Hi, I'm a new user in this stuff, I'm looking for some one who can help me to install and set up a freebsd server, I already have freeBSD 7.1 installed on one machine and I have a domain name to this configuration, I would like to use for IRC purposes (e.i. psyBNC, eggdrop etc.)

Thank you!
selhan


----------



## DutchDaemon (Jul 25, 2009)

In all honesty, no one's going to invest that much time in helping you without you putting in some work and learning first. Read the handbook first. Then look into one or more of these books.


----------



## aragon (Jul 25, 2009)

And if you have specific questions that aren't covered in the handbook, ask away...


----------



## selhan (Jul 25, 2009)

Well, I can install the server by myself if there are not any suggestion from any of you. Reading some tutorials I can do it, that's not problems for me, what I really don't understand is how to setup the doman name and so on...


----------



## DutchDaemon (Jul 25, 2009)

That's still very general. Do you know anything about setting up a nameserver (like BIND), do you know what zone files are, what A records are, how to register a domain, etc. That alone would take a few hundred lines of explaining, just for the fundamentals. Or you can just host your domain elsewhere and just use a web-based editing tool.


----------



## MG (Jul 26, 2009)

first #pkg_add -r apache22
then try to configure /usr/local/etc/httpd.conf
It has pretty good comments.

Then type httpd to start the server.
and to check if it's online without using a browser:
fetch http;//hostname/index.html


----------



## DutchDaemon (Jul 26, 2009)

Apache is not really widely known for its IRC capabilities. Maybe you're confusing 'domain' and 'website', like everyone else?


----------



## MG (Jul 26, 2009)

DutchDaemon said:
			
		

> Apache is not really widely known for its IRC capabilities. Maybe you're confusing 'domain' and 'website', like everyone else?
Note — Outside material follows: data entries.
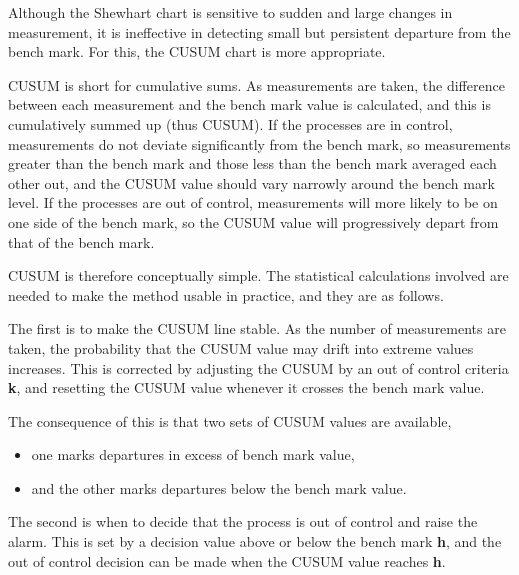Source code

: \documentclass[SPC-MASTER.tex]{subfiles}
\begin{document}
Although the Shewhart chart is sensitive to sudden and large changes in measurement, it is ineffective in detecting small but persistent departure from the bench mark. For this, the CUSUM chart is more appropriate.

CUSUM is short for cumulative sums. As measurements are taken, the difference between each measurement and the bench mark value is calculated, and this is cumulatively summed up (thus CUSUM). If the processes are in control, measurements do not deviate significantly from the bench mark, so measurements greater than the bench mark and those less than the bench mark averaged each other out, and the CUSUM value should vary narrowly around the bench mark level. If the processes are out of control, measurements will more likely to be on one side of the bench mark, so the CUSUM value will progressively depart from that of the bench mark.

CUSUM is therefore conceptually simple. The statistical calculations involved are needed to make the method usable in practice, and they are as follows.

The first is to make the CUSUM line stable. As the number of measurements are taken, the probability that the CUSUM value may drift into extreme values increases. This is corrected by adjusting the CUSUM by an out of control criteria \textbf{k}, and resetting the CUSUM value whenever it crosses the bench mark value.

The consequence of this is that two sets of CUSUM values are available, 
\begin{itemize}
	\item one marks departures in excess of bench mark value, 
	\item and the other marks departures below the bench mark value.
\end{itemize}


The second is when to decide that the process is out of control and raise the alarm. This is set by a decision value above or below the bench mark \textbf{h}, and the out of control decision can be made when the CUSUM value reaches \textbf{h}.
\end{document}
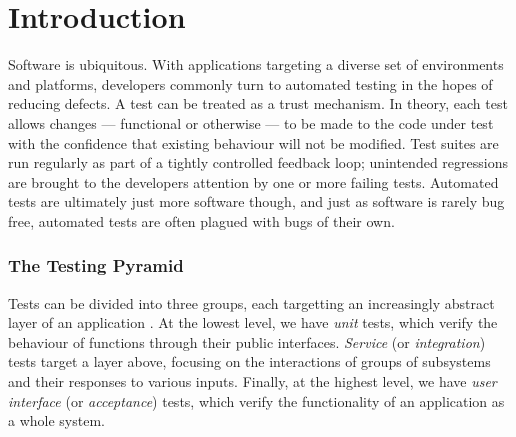 \section{Introduction}
\label{sec:intro}


Software is ubiquitous. With applications targeting a diverse set of environments and platforms, developers commonly turn to automated testing in the hopes of reducing defects. A test can be treated as a trust mechanism. In theory, each test allows changes --- functional or otherwise --- to be made to the code under test with the confidence that existing behaviour will not be modified. Test suites are run regularly as part of a tightly controlled feedback loop; unintended regressions are brought to the developers attention by one or more failing tests. Automated tests are ultimately just more software though, and just as software is rarely bug free, automated tests are often plagued with bugs of their own.

\subsubsection{The Testing Pyramid}
\label{sec:sec:sec:the_testing_pyramid}

Tests can be divided into three groups, each targetting an increasingly abstract layer of an application \citep[see][Chapter~16]{cohn2009succeeding}. At the lowest level, we have \emph{unit} tests, which verify the behaviour of functions through their public interfaces. \emph{Service} (or \emph{integration}) tests target a layer above, focusing on the interactions of groups of subsystems and their responses to various inputs. Finally, at the highest level, we have \emph{user interface} (or \emph{acceptance}) tests, which verify the functionality of an application as a whole system.

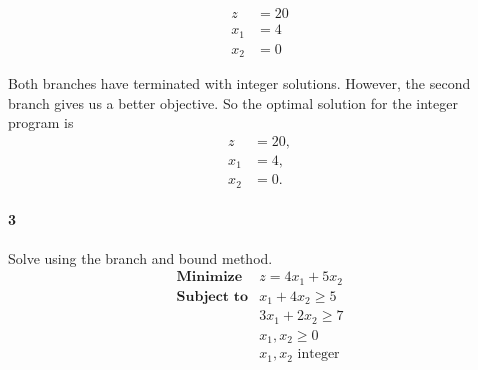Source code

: \documentclass[12pt]{article}
\newenvironment{fullbox}{\begin{lrbox}{\savefullbox}\begin{minipage}{\dimexpr\textwidth-2\fboxsep\relax}}{\end{minipage}\end{lrbox}\begin{center}\framebox[\textwidth]{\usebox{\savefullbox}}\end{center}}
\newenvironment{pbox}[1][]{\begin{fullbox}\ifx#1\empty\else\paragraph{#1}\fi}{\end{fullbox}}
\theoremstyle{definition}
\begin{document}
\begin{center}
\begin{minipage}{0.4\textwidth}
        \begin{align*}
            z &= 20 \\
            x_1 &= 4 \\
            x_2 &= 0
        \end{align*}
    \end{minipage}
\end{center}
Both branches have terminated with integer solutions. However, the second branch gives us a better objective. So the optimal solution for the integer program is
\begin{align*}
    z &= 20, \\
    x_1 &= 4, \\
    x_2 &= 0.
\end{align*}



\newpage
\begin{pbox}[3]
    Solve using the branch and bound method.
    \[\begin{array}{ll}
        \textbf{Minimize} & z = 4x_1 + 5x_2 \\
        \textbf{Subject to} & x_1 + 4x_2 \geq 5 \\
            & 3x_1 + 2x_2 \geq 7 \\
            & x_1, x_2 \geq 0 \\
            & x_1, x_2 \text{ integer}
    \end{array}\]
\end{pbox}
\end{document}
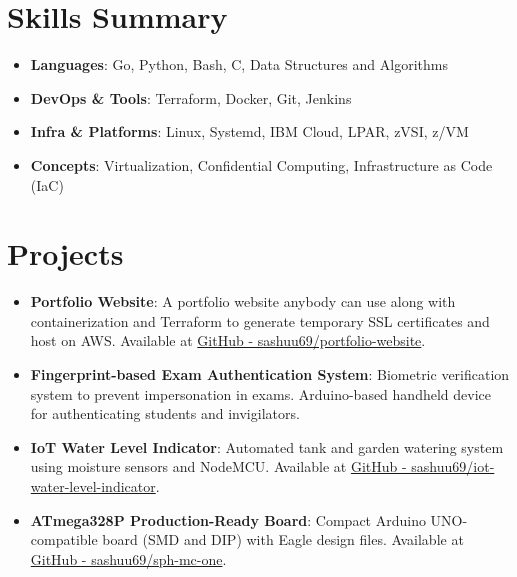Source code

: \documentclass[a4paper,20pt]{article}
\newcommand{\resumeItem}[2]{
  \item\small{\textbf{#1}{: #2 \vspace{-2pt}}}
}
\newcommand{\resumeSubItem}[2]{\resumeItem{#1}{#2}\vspace{-3pt}}
\newcommand{\resumeSubHeadingListStart}{\begin{itemize}[leftmargin=*]}
\newcommand{\resumeSubHeadingListEnd}{\end{itemize}}
\begin{document}
\vspace{+5pt}
\section{Skills Summary}
    \resumeSubHeadingListStart
        \resumeSubItem{Languages}{Go, Python, Bash, C, Data Structures and Algorithms}
        \resumeSubItem{DevOps \& Tools}{Terraform, Docker, Git, Jenkins}
        \resumeSubItem{Infra \& Platforms}{Linux, Systemd, IBM Cloud, LPAR, zVSI, z/VM}
        \resumeSubItem{Concepts}{Virtualization, Confidential Computing, Infrastructure as Code (IaC)}
    \resumeSubHeadingListEnd

\vspace{+5pt}
\section{Projects}
    \resumeSubHeadingListStart
        \resumeSubItem
            {Portfolio Website}
            {A portfolio website anybody can use along with containerization and Terraform to generate temporary SSL certificates and host on AWS. Available at \href{https://github.com/sashuu69/portfolio-website}{GitHub - sashuu69/portfolio-website}.}
        \resumeSubItem
            {Fingerprint-based Exam Authentication System}
            {Biometric verification system to prevent impersonation in exams. Arduino-based handheld device for authenticating students and invigilators.}
        \resumeSubItem
            {IoT Water Level Indicator}
            {Automated tank and garden watering system using moisture sensors and NodeMCU. Available at \href{https://github.com/sashuu69/iot-water-level-indicator}{GitHub - sashuu69/iot-water-level-indicator}.}
        \resumeSubItem
            {ATmega328P Production-Ready Board}
            {Compact Arduino UNO-compatible board (SMD and DIP) with Eagle design files. Available at \href{https://github.com/sashuu69/sph-mc-one}{GitHub - sashuu69/sph-mc-one}.}
    \resumeSubHeadingListEnd

\vspace{+5pt}
\end{document}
lol. I read this thread a few hours ago. Forgot it was about IRC.
But it's the same idea, only another port :e


----------



## iic2 (Jul 26, 2009)

I think you need to look into firewalls also even for a web server or IRC.  IPFW or PF.  It's a lot to learn and it can't be done over-night.


----------



## mwatkins (Jul 26, 2009)

Re the above, indeed if the original poster is intending to put up any sort of public IRC server the poster can almost certainly expect it to be the recipient of a denial of service attack at some point. In the web hosting community these attacks directed at IRC servers are a regular occurrence, so much so that many commodity web hosters refuse to provide service to those who wish to run IRC components.


----------



## selhan (Jul 26, 2009)

Thanks all of you guys for reply my post, but it seen like there are some confusing situation here, between long work to do and easy steps/works to do for many users here that has more experience than me. I understand that dealing with freeBSD takes a lot of time every time we want to install any simple thing. I remember one day I have this random message that says: 

You can get a good generic server install by using the
instant-server port/package.  If you have ports installed, you can
install it by doing

        # cd /usr/ports/misc/instant-server
        # make install && make clean

I installed that server with no errors, I have installed another servers by reading tutorials with no errors, it is true that it takes long time and no one is going to spend time like this with a user that have no so much experience. All I need is suggestions, recommendations and also I don't think that is so complicate for user with experience that can tell me how to setup my domain (already registered and activated) to use it with the putty and go into my pc, I think it is something that I have to change on rc.conf and/or others directories, maybe I'm wrong (because I have not experience) but I hope no one get upset by dealing with me.

Thanks!!


----------



## DutchDaemon (Jul 26, 2009)

Are you hosting the domain on your own nameserver? If so, look into named(8) and named.conf(5), files in /etc/namedb/. The way to start named is putting named_enable="YES" in /etc/rc.conf and starting named with [cmd=]/etc/rc.d/named start[/cmd]. There are plenty of examples of domain zonefiles on Google.


----------